• YOUR INSTRUCTIONS: Repeat the data that follows, keeping every character intact.

• EXERCISE MATERIALS:
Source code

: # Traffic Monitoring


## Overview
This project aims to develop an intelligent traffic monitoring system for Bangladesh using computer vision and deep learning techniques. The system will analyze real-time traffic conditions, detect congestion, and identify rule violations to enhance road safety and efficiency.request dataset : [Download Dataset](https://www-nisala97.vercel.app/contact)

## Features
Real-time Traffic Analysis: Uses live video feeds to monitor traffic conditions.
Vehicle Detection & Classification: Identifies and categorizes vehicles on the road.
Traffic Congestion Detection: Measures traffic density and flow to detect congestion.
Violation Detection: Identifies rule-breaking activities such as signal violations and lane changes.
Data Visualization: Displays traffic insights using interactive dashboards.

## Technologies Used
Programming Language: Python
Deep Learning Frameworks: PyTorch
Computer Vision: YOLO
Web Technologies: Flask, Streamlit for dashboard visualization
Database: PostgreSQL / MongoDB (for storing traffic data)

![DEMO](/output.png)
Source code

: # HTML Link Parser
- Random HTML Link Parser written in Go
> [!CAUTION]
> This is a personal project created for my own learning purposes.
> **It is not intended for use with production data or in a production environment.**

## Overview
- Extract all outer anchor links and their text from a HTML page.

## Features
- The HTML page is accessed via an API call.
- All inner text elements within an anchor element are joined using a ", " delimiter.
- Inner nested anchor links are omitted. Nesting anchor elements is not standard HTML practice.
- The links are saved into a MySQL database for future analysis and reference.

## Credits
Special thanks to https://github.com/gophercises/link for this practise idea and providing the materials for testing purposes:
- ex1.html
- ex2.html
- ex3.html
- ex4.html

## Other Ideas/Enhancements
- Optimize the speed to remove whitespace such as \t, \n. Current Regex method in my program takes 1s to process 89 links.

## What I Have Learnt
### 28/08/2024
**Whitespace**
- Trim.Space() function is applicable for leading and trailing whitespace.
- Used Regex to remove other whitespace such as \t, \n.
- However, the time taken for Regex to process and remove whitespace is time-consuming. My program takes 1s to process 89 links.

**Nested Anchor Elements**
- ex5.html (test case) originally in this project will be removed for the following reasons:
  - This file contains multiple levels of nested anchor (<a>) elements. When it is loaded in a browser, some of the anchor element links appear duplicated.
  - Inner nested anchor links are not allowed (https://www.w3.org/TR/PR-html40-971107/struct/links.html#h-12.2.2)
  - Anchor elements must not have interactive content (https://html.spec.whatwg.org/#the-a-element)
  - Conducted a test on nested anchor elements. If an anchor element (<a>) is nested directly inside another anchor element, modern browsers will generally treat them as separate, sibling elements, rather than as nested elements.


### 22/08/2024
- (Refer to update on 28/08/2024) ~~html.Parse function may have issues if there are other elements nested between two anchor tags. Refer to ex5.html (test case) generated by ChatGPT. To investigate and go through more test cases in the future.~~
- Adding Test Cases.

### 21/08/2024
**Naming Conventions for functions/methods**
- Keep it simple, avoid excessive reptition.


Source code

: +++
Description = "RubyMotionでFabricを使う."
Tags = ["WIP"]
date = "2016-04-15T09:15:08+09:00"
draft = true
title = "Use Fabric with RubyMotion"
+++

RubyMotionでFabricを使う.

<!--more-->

• EXERCISE RESULT:
Source code

: # Traffic Monitoring


## Overview
This project aims to develop an intelligent traffic monitoring system for Bangladesh using computer vision and deep learning techniques. The system will analyze real-time traffic conditions, detect congestion, and identify rule violations to enhance road safety and efficiency.request dataset : [Download Dataset](https://www-nisala97.vercel.app/contact)

## Features
Real-time Traffic Analysis: Uses live video feeds to monitor traffic conditions.
Vehicle Detection & Classification: Identifies and categorizes vehicles on the road.
Traffic Congestion Detection: Measures traffic density and flow to detect congestion.
Violation Detection: Identifies rule-breaking activities such as signal violations and lane changes.
Data Visualization: Displays traffic insights using interactive dashboards.

## Technologies Used
Programming Language: Python
Deep Learning Frameworks: PyTorch
Computer Vision: YOLO
Web Technologies: Flask, Streamlit for dashboard visualization
Database: PostgreSQL / MongoDB (for storing traffic data)

![DEMO](/output.png)
Source code

: # HTML Link Parser
- Random HTML Link Parser written in Go
> [!CAUTION]
> This is a personal project created for my own learning purposes.
> **It is not intended for use with production data or in a production environment.**

## Overview
- Extract all outer anchor links and their text from a HTML page.

## Features
- The HTML page is accessed via an API call.
- All inner text elements within an anchor element are joined using a ", " delimiter.
- Inner nested anchor links are omitted. Nesting anchor elements is not standard HTML practice.
- The links are saved into a MySQL database for future analysis and reference.

## Credits
Special thanks to https://github.com/gophercises/link for this practise idea and providing the materials for testing purposes:
- ex1.html
- ex2.html
- ex3.html
- ex4.html

## Other Ideas/Enhancements
- Optimize the speed to remove whitespace such as \t, \n. Current Regex method in my program takes 1s to process 89 links.

## What I Have Learnt
### 28/08/2024
**Whitespace**
- Trim.Space() function is applicable for leading and trailing whitespace.
- Used Regex to remove other whitespace such as \t, \n.
- However, the time taken for Regex to process and remove whitespace is time-consuming. My program takes 1s to process 89 links.

**Nested Anchor Elements**
- ex5.html (test case) originally in this project will be removed for the following reasons:
  - This file contains multiple levels of nested anchor (<a>) elements. When it is loaded in a browser, some of the anchor element links appear duplicated.
  - Inner nested anchor links are not allowed (https://www.w3.org/TR/PR-html40-971107/struct/links.html#h-12.2.2)
  - Anchor elements must not have interactive content (https://html.spec.whatwg.org/#the-a-element)
  - Conducted a test on nested anchor elements. If an anchor element (<a>) is nested directly inside another anchor element, modern browsers will generally treat them as separate, sibling elements, rather than as nested elements.


### 22/08/2024
- (Refer to update on 28/08/2024) ~~html.Parse function may have issues if there are other elements nested between two anchor tags. Refer to ex5.html (test case) generated by ChatGPT. To investigate and go through more test cases in the future.~~
- Adding Test Cases.

### 21/08/2024
**Naming Conventions for functions/methods**
- Keep it simple, avoid excessive reptition.


Source code

: +++
Description = "RubyMotionでFabricを使う."
Tags = ["WIP"]
date = "2016-04-15T09:15:08+09:00"
draft = true
title = "Use Fabric with RubyMotion"
+++

RubyMotionでFabricを使う.

<!--more-->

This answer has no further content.